▶ **TRY IT**
A faithful copy is needed. Set down all of the data below exactly.

*** Block opens ***

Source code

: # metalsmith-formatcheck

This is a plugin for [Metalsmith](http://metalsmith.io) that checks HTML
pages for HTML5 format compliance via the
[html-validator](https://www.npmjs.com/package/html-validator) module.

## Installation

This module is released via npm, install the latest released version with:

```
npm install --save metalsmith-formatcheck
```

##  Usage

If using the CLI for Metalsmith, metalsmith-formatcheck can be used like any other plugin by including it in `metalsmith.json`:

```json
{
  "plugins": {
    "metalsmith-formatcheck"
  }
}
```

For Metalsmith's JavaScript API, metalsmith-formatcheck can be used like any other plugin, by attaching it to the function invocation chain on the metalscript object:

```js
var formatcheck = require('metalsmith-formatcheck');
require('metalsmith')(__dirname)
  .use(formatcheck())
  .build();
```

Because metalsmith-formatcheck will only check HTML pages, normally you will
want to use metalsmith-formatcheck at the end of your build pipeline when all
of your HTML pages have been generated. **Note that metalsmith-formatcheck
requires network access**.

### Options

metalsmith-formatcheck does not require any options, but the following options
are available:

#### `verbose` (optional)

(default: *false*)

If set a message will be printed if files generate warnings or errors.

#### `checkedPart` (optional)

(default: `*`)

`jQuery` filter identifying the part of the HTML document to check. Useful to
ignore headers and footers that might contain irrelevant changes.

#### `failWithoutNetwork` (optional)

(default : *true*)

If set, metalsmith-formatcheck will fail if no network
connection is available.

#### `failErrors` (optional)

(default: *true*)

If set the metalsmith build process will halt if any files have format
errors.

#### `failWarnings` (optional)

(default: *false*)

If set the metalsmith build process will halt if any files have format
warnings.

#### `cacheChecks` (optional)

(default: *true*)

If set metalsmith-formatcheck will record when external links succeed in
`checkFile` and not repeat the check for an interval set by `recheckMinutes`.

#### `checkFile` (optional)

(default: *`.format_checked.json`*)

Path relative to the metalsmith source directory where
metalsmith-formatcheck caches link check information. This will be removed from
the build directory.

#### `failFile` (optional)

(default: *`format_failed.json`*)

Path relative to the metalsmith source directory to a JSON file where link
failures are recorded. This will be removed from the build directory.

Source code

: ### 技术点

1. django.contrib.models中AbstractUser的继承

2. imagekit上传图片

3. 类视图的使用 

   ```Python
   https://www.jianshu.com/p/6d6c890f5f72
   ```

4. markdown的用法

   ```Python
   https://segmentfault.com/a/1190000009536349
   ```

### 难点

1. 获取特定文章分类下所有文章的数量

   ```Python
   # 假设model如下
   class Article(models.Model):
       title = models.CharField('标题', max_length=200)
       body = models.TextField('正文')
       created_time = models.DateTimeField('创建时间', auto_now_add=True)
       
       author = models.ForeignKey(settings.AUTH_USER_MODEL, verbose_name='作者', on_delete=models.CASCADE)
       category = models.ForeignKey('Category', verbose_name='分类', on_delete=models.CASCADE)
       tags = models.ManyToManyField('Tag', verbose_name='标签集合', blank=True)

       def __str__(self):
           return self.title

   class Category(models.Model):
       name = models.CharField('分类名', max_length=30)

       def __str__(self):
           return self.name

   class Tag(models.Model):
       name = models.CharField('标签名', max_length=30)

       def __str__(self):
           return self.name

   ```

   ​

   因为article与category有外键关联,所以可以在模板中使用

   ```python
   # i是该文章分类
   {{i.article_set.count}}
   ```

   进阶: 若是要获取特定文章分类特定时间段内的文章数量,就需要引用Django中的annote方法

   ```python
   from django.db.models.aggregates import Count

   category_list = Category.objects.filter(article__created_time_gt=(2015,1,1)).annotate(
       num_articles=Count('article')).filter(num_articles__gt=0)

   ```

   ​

*** Block closes ***

▶ **WRITTEN ANSWER**
Source code

: # metalsmith-formatcheck

This is a plugin for [Metalsmith](http://metalsmith.io) that checks HTML
pages for HTML5 format compliance via the
[html-validator](https://www.npmjs.com/package/html-validator) module.

## Installation

This module is released via npm, install the latest released version with:

```
npm install --save metalsmith-formatcheck
```

##  Usage

If using the CLI for Metalsmith, metalsmith-formatcheck can be used like any other plugin by including it in `metalsmith.json`:

```json
{
  "plugins": {
    "metalsmith-formatcheck"
  }
}
```

For Metalsmith's JavaScript API, metalsmith-formatcheck can be used like any other plugin, by attaching it to the function invocation chain on the metalscript object:

```js
var formatcheck = require('metalsmith-formatcheck');
require('metalsmith')(__dirname)
  .use(formatcheck())
  .build();
```

Because metalsmith-formatcheck will only check HTML pages, normally you will
want to use metalsmith-formatcheck at the end of your build pipeline when all
of your HTML pages have been generated. **Note that metalsmith-formatcheck
requires network access**.

### Options

metalsmith-formatcheck does not require any options, but the following options
are available:

#### `verbose` (optional)

(default: *false*)

If set a message will be printed if files generate warnings or errors.

#### `checkedPart` (optional)

(default: `*`)

`jQuery` filter identifying the part of the HTML document to check. Useful to
ignore headers and footers that might contain irrelevant changes.

#### `failWithoutNetwork` (optional)

(default : *true*)

If set, metalsmith-formatcheck will fail if no network
connection is available.

#### `failErrors` (optional)

(default: *true*)

If set the metalsmith build process will halt if any files have format
errors.

#### `failWarnings` (optional)

(default: *false*)

If set the metalsmith build process will halt if any files have format
warnings.

#### `cacheChecks` (optional)

(default: *true*)

If set metalsmith-formatcheck will record when external links succeed in
`checkFile` and not repeat the check for an interval set by `recheckMinutes`.

#### `checkFile` (optional)

(default: *`.format_checked.json`*)

Path relative to the metalsmith source directory where
metalsmith-formatcheck caches link check information. This will be removed from
the build directory.

#### `failFile` (optional)

(default: *`format_failed.json`*)

Path relative to the metalsmith source directory to a JSON file where link
failures are recorded. This will be removed from the build directory.

Source code

: ### 技术点

1. django.contrib.models中AbstractUser的继承

2. imagekit上传图片

3. 类视图的使用 

   ```Python
   https://www.jianshu.com/p/6d6c890f5f72
   ```

4. markdown的用法

   ```Python
   https://segmentfault.com/a/1190000009536349
   ```

### 难点

1. 获取特定文章分类下所有文章的数量

   ```Python
   # 假设model如下
   class Article(models.Model):
       title = models.CharField('标题', max_length=200)
       body = models.TextField('正文')
       created_time = models.DateTimeField('创建时间', auto_now_add=True)
       
       author = models.ForeignKey(settings.AUTH_USER_MODEL, verbose_name='作者', on_delete=models.CASCADE)
       category = models.ForeignKey('Category', verbose_name='分类', on_delete=models.CASCADE)
       tags = models.ManyToManyField('Tag', verbose_name='标签集合', blank=True)

       def __str__(self):
           return self.title

   class Category(models.Model):
       name = models.CharField('分类名', max_length=30)

       def __str__(self):
           return self.name

   class Tag(models.Model):
       name = models.CharField('标签名', max_length=30)

       def __str__(self):
           return self.name

   ```

   ​

   因为article与category有外键关联,所以可以在模板中使用

   ```python
   # i是该文章分类
   {{i.article_set.count}}
   ```

   进阶: 若是要获取特定文章分类特定时间段内的文章数量,就需要引用Django中的annote方法

   ```python
   from django.db.models.aggregates import Count

   category_list = Category.objects.filter(article__created_time_gt=(2015,1,1)).annotate(
       num_articles=Count('article')).filter(num_articles__gt=0)

   ```

   ​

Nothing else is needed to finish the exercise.